I highly recommend making a large batch. They store well in the refrigerator for up to a month and are always a welcome addition to any meal or snack. The flavors meld beautifully over time, so don’t be afraid to let them sit for a few days before enjoying them. They're the perfect pantry staple to have on hand when you're short on time but still want to create a delicious and flavorful meal.

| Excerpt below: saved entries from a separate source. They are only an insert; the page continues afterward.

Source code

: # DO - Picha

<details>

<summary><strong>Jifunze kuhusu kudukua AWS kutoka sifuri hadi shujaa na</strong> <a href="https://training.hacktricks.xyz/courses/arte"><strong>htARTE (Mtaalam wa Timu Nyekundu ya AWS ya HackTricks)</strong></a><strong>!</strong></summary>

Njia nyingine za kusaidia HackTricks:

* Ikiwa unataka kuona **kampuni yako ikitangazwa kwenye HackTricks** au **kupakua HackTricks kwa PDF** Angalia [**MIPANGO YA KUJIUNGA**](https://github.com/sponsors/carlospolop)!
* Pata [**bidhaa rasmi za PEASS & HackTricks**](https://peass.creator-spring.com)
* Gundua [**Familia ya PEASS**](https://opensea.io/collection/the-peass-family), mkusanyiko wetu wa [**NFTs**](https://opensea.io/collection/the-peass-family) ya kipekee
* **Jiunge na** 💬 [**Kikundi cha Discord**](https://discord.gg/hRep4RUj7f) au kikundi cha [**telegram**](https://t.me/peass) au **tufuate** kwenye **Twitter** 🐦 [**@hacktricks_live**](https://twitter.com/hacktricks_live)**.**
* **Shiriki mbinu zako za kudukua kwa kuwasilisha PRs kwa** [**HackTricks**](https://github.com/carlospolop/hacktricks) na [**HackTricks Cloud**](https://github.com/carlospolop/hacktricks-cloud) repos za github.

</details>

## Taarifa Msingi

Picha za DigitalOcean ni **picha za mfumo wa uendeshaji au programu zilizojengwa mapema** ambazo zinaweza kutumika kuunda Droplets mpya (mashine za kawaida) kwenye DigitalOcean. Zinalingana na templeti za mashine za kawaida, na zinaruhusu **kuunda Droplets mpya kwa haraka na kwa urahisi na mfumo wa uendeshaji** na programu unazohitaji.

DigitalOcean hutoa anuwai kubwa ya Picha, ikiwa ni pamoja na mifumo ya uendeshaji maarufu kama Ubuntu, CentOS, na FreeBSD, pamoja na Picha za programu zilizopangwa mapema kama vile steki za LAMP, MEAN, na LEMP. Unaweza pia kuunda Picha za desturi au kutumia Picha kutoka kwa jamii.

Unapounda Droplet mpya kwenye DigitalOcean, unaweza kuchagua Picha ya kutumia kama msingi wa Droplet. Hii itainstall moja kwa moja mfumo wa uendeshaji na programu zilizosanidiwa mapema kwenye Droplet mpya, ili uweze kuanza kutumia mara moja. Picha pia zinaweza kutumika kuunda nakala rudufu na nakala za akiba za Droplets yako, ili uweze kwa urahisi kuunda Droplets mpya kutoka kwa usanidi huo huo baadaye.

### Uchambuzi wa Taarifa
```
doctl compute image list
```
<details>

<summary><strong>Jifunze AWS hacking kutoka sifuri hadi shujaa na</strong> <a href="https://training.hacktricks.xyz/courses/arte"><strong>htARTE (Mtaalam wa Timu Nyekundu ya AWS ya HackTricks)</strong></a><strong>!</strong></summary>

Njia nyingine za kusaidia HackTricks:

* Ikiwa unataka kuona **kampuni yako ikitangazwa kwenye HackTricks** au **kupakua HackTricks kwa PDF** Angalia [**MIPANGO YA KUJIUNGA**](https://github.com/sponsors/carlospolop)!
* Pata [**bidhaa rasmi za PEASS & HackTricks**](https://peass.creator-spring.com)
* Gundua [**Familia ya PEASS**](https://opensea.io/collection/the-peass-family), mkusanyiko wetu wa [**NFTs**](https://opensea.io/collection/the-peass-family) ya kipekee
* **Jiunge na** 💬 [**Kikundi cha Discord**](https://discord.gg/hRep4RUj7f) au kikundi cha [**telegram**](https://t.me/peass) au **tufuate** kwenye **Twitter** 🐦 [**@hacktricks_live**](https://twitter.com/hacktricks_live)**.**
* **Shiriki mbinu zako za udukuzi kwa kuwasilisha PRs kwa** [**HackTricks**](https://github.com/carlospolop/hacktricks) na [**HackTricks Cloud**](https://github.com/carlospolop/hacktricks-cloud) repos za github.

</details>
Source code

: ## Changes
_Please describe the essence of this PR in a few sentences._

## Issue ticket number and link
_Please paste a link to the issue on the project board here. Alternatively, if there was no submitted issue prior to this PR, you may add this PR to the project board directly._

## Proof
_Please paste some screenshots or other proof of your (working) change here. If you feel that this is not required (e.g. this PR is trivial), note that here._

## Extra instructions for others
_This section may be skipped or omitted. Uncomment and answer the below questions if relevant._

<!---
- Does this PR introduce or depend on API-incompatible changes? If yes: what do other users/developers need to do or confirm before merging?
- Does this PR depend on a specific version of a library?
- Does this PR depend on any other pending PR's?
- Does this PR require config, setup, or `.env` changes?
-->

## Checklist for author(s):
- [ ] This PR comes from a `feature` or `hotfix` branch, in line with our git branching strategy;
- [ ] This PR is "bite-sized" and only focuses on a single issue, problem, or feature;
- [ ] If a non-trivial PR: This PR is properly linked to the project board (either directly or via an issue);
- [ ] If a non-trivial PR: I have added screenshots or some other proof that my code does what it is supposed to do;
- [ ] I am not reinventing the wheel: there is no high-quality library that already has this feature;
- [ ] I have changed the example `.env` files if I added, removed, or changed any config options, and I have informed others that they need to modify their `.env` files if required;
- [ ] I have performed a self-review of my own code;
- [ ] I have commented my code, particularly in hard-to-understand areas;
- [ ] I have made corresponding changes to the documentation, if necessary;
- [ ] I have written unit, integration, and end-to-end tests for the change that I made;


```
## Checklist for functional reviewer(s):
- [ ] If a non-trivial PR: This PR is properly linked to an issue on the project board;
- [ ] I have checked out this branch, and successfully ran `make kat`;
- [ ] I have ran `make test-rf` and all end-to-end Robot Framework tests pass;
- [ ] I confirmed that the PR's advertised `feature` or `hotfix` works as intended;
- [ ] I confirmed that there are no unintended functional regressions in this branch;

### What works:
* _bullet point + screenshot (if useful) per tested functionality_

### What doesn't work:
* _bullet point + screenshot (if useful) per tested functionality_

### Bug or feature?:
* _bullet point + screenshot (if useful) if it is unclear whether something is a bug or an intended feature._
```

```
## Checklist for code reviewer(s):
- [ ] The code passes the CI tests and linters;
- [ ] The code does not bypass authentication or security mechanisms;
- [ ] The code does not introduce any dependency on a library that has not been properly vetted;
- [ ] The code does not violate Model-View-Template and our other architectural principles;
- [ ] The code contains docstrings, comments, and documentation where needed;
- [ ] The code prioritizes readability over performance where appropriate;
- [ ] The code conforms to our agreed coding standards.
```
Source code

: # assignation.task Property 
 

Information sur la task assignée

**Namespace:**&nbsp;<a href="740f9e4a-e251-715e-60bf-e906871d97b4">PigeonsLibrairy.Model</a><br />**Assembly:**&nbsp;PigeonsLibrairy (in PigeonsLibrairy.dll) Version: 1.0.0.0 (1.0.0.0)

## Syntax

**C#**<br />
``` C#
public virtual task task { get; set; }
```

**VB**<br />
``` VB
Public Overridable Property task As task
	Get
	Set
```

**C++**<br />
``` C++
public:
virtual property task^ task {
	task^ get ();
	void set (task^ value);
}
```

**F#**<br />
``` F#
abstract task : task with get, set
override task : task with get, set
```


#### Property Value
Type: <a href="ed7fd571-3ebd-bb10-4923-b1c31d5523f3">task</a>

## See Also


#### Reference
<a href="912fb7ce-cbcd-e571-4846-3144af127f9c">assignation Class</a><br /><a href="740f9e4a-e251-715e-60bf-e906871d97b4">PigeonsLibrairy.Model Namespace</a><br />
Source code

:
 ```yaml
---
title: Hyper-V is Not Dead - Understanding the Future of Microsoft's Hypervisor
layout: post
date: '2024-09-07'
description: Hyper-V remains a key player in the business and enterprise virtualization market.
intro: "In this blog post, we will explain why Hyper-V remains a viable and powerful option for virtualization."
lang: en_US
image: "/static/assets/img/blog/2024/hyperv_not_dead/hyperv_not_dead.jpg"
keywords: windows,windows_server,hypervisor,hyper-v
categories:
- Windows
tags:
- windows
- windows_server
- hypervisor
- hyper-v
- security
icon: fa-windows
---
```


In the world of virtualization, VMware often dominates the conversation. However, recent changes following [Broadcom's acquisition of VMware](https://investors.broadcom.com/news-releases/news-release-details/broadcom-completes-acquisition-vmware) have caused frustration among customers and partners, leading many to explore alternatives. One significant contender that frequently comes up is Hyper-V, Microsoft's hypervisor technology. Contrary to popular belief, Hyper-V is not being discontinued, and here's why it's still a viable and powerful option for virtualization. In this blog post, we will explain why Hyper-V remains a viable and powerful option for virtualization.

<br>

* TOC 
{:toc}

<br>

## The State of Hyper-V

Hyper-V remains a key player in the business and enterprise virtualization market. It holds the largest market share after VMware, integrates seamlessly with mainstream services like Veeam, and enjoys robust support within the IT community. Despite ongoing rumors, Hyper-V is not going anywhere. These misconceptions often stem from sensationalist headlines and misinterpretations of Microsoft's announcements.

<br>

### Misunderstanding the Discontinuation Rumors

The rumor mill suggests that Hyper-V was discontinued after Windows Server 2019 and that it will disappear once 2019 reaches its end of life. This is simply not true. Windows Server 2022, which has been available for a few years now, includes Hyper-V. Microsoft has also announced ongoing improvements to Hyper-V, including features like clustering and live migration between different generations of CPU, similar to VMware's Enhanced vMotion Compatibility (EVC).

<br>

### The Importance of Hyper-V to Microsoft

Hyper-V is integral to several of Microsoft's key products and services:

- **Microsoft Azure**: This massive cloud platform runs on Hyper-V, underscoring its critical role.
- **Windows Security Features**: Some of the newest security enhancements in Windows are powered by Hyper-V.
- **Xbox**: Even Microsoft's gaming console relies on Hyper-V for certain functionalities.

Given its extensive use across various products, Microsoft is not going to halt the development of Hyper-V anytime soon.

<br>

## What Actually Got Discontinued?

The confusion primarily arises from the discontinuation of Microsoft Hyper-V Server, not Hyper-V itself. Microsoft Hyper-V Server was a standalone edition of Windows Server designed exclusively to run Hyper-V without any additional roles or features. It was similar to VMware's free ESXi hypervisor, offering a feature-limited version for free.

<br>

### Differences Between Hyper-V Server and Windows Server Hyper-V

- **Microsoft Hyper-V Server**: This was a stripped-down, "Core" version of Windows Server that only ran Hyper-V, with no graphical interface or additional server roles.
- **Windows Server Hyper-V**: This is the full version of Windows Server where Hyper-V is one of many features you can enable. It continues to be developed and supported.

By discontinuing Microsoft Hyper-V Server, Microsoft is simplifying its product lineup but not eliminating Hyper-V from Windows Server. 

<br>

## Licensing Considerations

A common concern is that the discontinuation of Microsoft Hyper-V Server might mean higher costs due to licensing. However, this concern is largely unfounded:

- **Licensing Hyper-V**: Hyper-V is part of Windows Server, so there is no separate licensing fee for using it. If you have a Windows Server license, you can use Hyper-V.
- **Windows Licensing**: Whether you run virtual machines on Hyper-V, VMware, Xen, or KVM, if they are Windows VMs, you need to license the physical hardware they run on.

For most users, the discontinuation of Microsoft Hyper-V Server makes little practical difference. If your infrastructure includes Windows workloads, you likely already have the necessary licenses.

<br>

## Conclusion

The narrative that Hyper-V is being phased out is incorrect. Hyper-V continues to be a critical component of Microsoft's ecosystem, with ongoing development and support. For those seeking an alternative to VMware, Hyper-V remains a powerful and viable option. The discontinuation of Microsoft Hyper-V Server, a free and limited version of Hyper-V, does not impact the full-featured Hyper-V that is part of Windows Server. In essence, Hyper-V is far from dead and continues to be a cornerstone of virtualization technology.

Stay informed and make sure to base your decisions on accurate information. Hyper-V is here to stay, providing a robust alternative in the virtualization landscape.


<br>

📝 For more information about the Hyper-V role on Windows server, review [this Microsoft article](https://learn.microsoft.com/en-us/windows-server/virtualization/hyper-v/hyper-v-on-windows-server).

So, if you're looking for a simple, flavorful, and incredibly versatile recipe to brighten up your meals, look no further than these dilly pickled carrots. They're quick to make, easy to customize, and guaranteed to become a new family favorite. Happy pickling!

Step-by-step

    • Bring a small pot of water to a boil in which to blanch the carrots.
    • Prepare 1 pint and a half jar, or 2 12-ounce jelly jars. Place lid(s) in a small pot of water and bring to the barest bubble to soften sealing compound.
    • Peel carrots and trim to fit jars. Cut into thin sticks.
    • When the water comes to a boil, drop in the carrots and cook for either 90 seconds if you plan on canning your pickles, or 3 minutes if you're making them as refrigerator pickles.
    • When time is up, remove carrots from water and run under cold water to stop cooking.
    • Combine vinegar, water and salt in a small saucepan and bring to a boil.
    • Place spices and garlic cloves into the bottom of the jar or jars.
    • Pack carrots sticks upright in jar(s).
    • Pour the boiling brine over the carrots, leaving 1/2 inch headspace.
    • Tap jar(s) gentle to remove air bubbles.
    • Wipe the rims and apply the lids and rings.
    • If you're canning the pickles, process them for 10 minutes in a boiling water bath.
    • When time is up, remove jar(s) from canner and let cool.
    • Sealed jars can be stored in a cool, dark place for up to one year. Refrigerator pickles should be placed in the fridge as soon as the jars are cool.
    • Let pickles rest in pickling liquid for at least 48 hours before eating.